Outros exemplos podem ser dados por meio das análises de acordos restritivos à concorrência (horizontais ou verticais) e das fusões & aquisições que podem ser avaliadas apropriadamente usando a abordagem tradicional. No entanto, uma série de insights úteis da literatura de economia comportamental sobre os vieses do consumidor e da empresa podem ser usados para complementar a análise antitruste convencional (Oxera, 2013). Um outro campo que pode ser bem explorado é o desenho de remédios antitruste utilizando insights comportamentais. Nesse ponto, as autoridades antitruste precisam entender melhor o lado da demanda, em termos de como os consumidores realmente se comportam. A economia comportamental aponta para soluções inteligentes que lidam de forma eficaz com vieses comportamentais, procurando corrigi-los ou encontrando maneiras de trabalhar com os vieses dos consumidores para oferecer melhores alternativas de remédios antitruste (em vez de tentar resolver os vieses). Nesse sentido, o uso de padrões opt-in ou opt-out em que é clara a existência de um resultado superior para os consumidores [8], o remédio antitruste pode definir uma alternativa como a padrão, sem restringir a capacidade dos consumidores de escolher uma outra opção.

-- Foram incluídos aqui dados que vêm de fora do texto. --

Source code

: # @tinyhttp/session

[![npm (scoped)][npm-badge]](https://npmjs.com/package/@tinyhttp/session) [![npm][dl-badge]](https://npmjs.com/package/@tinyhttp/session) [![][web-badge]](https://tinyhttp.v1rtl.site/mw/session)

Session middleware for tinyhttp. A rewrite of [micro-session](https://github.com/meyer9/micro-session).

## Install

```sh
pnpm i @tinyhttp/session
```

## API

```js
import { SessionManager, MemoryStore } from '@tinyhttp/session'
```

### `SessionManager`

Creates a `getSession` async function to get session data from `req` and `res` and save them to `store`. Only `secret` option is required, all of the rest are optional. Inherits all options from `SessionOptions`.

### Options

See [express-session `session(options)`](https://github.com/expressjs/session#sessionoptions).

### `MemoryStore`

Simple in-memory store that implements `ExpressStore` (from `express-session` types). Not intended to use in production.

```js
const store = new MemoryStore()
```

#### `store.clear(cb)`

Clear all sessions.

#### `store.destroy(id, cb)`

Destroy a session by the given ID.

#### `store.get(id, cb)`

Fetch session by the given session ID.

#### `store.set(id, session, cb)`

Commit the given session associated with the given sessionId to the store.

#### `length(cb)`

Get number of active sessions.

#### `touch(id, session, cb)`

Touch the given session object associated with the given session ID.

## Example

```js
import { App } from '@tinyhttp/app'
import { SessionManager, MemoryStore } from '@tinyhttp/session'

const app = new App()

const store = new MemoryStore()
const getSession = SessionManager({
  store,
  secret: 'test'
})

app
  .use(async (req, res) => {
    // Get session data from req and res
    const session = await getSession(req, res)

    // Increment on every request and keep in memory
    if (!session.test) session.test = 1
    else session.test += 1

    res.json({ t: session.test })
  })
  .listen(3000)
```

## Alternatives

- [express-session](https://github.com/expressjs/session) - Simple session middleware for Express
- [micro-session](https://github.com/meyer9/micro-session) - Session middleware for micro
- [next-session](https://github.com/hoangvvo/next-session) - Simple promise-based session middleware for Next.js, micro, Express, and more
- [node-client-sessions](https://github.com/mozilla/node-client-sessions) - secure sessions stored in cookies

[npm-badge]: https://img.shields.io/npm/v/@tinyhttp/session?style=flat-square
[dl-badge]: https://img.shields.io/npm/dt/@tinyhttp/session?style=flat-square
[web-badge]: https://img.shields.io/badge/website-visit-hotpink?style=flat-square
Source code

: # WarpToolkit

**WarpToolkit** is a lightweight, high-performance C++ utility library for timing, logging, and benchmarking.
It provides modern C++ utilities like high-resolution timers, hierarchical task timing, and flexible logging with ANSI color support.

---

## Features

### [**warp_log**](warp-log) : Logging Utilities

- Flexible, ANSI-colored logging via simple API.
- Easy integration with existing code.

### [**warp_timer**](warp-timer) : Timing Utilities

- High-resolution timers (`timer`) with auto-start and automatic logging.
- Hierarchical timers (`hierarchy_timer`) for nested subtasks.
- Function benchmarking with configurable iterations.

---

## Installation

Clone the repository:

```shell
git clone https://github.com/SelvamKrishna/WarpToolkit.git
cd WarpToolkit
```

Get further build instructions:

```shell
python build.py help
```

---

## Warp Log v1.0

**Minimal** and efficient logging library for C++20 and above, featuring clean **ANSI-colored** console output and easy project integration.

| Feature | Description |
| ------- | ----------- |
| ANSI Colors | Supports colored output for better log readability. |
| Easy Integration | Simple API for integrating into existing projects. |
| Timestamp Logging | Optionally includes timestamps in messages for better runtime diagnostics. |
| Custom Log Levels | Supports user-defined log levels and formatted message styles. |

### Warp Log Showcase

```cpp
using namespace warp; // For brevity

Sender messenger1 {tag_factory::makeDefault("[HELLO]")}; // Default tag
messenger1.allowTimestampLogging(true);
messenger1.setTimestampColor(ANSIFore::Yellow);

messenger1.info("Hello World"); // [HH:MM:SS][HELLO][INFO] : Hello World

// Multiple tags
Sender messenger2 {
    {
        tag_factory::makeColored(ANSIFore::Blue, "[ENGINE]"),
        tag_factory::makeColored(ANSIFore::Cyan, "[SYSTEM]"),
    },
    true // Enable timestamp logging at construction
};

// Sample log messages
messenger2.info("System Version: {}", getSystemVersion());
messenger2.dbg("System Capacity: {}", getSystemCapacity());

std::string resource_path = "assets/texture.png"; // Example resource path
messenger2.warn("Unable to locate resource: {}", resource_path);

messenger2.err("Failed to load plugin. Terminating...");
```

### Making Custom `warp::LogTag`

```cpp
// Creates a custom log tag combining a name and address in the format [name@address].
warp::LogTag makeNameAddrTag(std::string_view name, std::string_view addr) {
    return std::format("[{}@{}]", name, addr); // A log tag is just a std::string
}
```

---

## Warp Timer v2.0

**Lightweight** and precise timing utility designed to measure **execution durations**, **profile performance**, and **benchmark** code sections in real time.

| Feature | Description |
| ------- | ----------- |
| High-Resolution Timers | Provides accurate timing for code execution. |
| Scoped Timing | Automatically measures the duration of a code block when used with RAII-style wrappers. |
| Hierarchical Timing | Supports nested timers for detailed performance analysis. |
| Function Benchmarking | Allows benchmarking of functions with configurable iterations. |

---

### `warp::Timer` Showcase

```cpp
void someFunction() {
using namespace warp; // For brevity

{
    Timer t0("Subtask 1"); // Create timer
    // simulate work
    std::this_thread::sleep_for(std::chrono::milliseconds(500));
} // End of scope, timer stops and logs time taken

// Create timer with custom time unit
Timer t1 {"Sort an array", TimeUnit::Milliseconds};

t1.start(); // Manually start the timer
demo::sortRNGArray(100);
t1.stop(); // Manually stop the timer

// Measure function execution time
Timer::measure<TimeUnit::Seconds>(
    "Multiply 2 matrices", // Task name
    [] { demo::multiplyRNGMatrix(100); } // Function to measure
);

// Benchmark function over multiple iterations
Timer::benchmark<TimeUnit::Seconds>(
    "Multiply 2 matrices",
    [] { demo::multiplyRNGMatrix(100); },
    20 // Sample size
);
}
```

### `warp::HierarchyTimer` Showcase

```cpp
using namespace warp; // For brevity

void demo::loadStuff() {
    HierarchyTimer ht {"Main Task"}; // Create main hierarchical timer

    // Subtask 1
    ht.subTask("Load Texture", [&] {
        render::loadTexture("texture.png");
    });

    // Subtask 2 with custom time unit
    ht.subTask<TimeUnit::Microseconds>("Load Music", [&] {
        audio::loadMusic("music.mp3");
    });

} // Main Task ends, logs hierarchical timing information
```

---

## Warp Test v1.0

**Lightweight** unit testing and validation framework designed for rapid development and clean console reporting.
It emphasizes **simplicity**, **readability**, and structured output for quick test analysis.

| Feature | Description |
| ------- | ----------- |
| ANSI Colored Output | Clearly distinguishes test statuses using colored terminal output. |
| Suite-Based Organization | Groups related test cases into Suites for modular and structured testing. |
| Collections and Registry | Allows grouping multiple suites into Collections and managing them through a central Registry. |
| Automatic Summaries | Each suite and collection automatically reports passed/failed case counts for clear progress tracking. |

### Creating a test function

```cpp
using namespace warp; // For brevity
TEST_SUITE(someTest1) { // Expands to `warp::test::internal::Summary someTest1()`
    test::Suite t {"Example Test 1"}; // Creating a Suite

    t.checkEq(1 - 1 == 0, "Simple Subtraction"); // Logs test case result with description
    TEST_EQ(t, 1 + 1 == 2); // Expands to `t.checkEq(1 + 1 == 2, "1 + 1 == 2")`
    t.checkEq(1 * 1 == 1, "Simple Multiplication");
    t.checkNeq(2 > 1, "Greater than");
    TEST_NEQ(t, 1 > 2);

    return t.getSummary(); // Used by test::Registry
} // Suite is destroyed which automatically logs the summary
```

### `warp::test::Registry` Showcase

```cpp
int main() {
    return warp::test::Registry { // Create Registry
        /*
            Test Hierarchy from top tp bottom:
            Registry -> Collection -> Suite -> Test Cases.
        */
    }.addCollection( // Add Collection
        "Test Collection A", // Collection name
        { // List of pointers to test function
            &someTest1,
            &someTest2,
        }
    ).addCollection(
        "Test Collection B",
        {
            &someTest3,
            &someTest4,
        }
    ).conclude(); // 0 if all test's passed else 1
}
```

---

Os insights da economia comportamental para a análise concorrencial continuarão a refinar o pensamento antitruste. Entretanto, tais insights não justificam uma mudança da política antitruste tradicional. Em resumo, diante de toda argumentação exposta nesse breve artigo, pode-se afirmar que "o antitruste comportamental é uma apresentação paralela e (ainda) não está pronto para o palco principal" (Bergh, 2013).

 

Referências bibliográficas
Bergh, Roger Van den (2013) Behavioral Antitrust: not read for the main stage, Journal of Competition Law & Economics, Volume 9, Issue 1, p. 203–229.

CADE (2016) Guia para Análise de Atos de Concentração Horizontal, 2016. Disponível em: https://cdn.cade.gov.br/Portal/centrais-de-conteudo/publicacoes/guias-do-cade/guia-para-analise-de-atos-de-concentracao-horizontal.pdf

Devlin, Alan James; Jacobs, Michael S. (2013) The Empty Promise of Behavioral Antitrust, 37, Harvard Journal of Law and Public Policy 1009.

Heinemann, Andreas (2015) Behavioural Antitrust – A 'More Realistic Approach' to Competition Law. Klaus Mathis (ed.), European Perspectives on Behavioural Law and Economics, p. 211 – 242.

Jolls, Christine; Sunstein, Cass R.; Thaler, Richard (1998) A Behavioral Approach to Law and Economics. Stanford Law Review. Vol, 50, p. 1476-1480.

Lancieri, Filippo Maria; Sakowski, Patrícia Alessandra Morita (2020) Concorrência em mercados digitais: uma revisão dos relatórios especializados. Documento de Trabalho nº 005/2020-DEE.

Mehta, J. (Ed.), Fatas, E., Fletcher, A., Hargreaves-Heap, S., Harker, M., Hanretty, C., Hviid, M., Lyons, B., Mariuzzo, F., Sugden, R., Waddams, C., Zhu, M., & Mehta, J. (2013). Behavioural Economics in Competition and Consumer Policy. ESRC Centre for Competition Policy.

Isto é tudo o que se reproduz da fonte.